Currently Uganda’s president Yoweri Museveni is pushing for the building of a refinery in Hoima with a capacity of processing 60,000 barrels a day at a cost of $2.5 billion a project that has attracted interest from over 50 global firms including DAO Group (Kuwait), Haldor Topsoe (Denmark), Chevron (Nigeria), Vitol (UK) GS Engineering & Construction (Korea) and Mamorithi Pty Ltd (South Africa), Marubeni Itochu Steel & JFE Steel Europe Ltd (Japan), SAFINAT Group of Companies (Russia), Clyde Union Pumps (UK) Volo Investments Holdings Ltd (British Virgin Islands), and Link Energy (Nigeria) Petrofac (UK) OMK Steel (Russia), Jack’s Holdings (Albania), Samasung Group (South Korea), Hyundai (South Korea) among others.

From the 50 the government had earlier this week six shortlisted 6 companies including a Chinese consortium, led by Petroleum Pipeline Bureau; Japan’s Marubeni Corp. (8002.TO); London-listed Petrofac Ltd. (PFC.LN); and Swiss-based Vitol Group SA. The others are South Korea’s SK Energy Co. and a consortium led by Russia’s RT Global Resources.

Kenya on the other hand has in its development blueprint Vision 2030 a plan to build a refinery in Lamu which will process double the amount in Hoima at a set ouput of 120,000Bpd by 2015 targeting oil from Kenya and Ethiopia.

The refinery is however likely to be delayed with the 2240km oil pipeline from South Sudan through Isiolo to lamu way behind schedule and barely having started.

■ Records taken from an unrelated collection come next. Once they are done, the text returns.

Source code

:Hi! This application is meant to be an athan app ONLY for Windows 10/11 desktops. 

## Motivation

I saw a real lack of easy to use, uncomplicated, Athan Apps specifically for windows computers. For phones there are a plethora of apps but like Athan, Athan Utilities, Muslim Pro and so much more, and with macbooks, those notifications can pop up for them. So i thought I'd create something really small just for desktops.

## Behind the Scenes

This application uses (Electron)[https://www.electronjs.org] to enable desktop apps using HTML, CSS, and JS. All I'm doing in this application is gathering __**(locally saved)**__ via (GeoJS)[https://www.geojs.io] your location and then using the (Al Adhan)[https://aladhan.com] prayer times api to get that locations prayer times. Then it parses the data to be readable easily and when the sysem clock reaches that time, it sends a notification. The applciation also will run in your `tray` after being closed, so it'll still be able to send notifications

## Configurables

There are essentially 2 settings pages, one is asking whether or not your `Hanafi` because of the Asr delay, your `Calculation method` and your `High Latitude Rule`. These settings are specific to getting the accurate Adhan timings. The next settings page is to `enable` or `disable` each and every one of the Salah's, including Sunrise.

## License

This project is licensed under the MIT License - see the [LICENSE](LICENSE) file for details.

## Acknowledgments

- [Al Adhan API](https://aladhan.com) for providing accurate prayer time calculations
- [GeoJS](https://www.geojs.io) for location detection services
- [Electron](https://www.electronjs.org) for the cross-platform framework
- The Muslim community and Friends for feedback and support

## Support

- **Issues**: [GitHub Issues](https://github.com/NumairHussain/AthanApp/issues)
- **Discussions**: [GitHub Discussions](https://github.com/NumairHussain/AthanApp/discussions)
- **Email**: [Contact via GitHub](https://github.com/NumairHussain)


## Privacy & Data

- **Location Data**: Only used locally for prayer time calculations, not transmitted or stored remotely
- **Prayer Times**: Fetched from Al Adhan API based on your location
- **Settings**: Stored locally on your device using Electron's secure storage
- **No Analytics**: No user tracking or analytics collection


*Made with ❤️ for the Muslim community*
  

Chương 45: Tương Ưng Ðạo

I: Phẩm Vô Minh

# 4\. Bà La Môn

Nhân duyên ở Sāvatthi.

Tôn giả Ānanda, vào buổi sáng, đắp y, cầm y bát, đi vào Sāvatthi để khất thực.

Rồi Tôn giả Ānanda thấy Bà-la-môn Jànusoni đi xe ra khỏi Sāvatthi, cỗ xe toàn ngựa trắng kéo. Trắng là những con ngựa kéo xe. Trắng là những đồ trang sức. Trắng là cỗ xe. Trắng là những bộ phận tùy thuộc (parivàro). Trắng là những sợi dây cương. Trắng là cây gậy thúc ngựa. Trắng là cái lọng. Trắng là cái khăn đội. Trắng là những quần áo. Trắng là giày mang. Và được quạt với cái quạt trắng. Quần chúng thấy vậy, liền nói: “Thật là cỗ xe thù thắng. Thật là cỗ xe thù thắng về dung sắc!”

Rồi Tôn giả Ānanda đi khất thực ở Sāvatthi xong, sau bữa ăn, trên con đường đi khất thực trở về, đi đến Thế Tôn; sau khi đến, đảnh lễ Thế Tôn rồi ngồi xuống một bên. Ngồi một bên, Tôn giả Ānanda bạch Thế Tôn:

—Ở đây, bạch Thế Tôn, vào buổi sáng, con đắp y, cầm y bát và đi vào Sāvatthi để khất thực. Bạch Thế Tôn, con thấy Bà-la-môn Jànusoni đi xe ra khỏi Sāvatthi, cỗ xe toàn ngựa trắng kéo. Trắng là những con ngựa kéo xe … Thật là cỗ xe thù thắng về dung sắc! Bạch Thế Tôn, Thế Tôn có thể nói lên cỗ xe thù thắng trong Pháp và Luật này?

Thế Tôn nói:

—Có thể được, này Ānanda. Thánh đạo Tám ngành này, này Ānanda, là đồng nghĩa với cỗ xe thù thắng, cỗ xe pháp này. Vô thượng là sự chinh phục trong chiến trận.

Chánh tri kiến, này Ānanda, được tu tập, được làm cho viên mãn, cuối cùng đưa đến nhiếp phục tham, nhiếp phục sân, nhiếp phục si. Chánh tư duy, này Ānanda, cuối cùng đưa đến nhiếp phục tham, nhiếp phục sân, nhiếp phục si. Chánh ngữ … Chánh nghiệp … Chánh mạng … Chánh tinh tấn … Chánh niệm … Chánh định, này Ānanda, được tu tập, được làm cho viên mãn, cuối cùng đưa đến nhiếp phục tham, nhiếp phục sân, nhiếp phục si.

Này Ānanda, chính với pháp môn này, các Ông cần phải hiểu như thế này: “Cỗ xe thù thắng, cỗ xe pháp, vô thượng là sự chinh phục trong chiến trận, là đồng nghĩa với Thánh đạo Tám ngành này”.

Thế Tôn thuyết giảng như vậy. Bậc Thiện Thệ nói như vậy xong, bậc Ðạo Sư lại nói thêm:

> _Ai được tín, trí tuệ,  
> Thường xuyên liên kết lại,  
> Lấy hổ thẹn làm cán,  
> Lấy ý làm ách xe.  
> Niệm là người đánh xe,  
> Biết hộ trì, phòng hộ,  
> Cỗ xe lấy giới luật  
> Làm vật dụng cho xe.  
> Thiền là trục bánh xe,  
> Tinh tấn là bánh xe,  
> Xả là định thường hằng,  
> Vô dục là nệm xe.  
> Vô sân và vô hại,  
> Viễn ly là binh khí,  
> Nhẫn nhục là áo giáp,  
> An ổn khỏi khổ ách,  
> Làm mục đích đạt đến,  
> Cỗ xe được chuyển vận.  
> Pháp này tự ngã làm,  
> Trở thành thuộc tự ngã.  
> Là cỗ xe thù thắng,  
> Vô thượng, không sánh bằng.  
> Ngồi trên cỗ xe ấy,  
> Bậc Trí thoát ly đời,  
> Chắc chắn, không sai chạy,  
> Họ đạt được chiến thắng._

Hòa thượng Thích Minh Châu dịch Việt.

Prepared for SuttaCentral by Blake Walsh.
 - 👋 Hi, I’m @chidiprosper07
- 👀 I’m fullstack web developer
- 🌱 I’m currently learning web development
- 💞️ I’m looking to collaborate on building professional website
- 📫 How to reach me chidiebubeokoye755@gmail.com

A refinery would reduce cost associated with the other two options but could also make it hard or longer for the investors to recoup their money.

Once refined the two countries have the option of transporting the oil by pipeline or by trucks/tankers to the Mombasa port.

The other option would be to inject a chemical into the crude oil that raises the pour temperature from 40 degrees centigrade to about 20 degrees to allow it to be transported via pipeline or trucks.

These chemicals may be of two types: one that keeps the temperature above the pour point (not always economically and technically feasible) and the use of chemical pour point depressants to modify the interactions between the precipitating waxes, thus reducing the pour point and improving the flow characteristics.

As a research “Understanding the pour point depression mechanism” puts it the use of chemical is not that straight forward and may require a lot of testing before the right additive has been found.

“The problem arises in that the wax-additive interaction is extremely complex and very poorly understood, so that no prior judgement can be made as to the efficacy of a particular additive for depressing the pour point of a particular crude,” reads part of the research.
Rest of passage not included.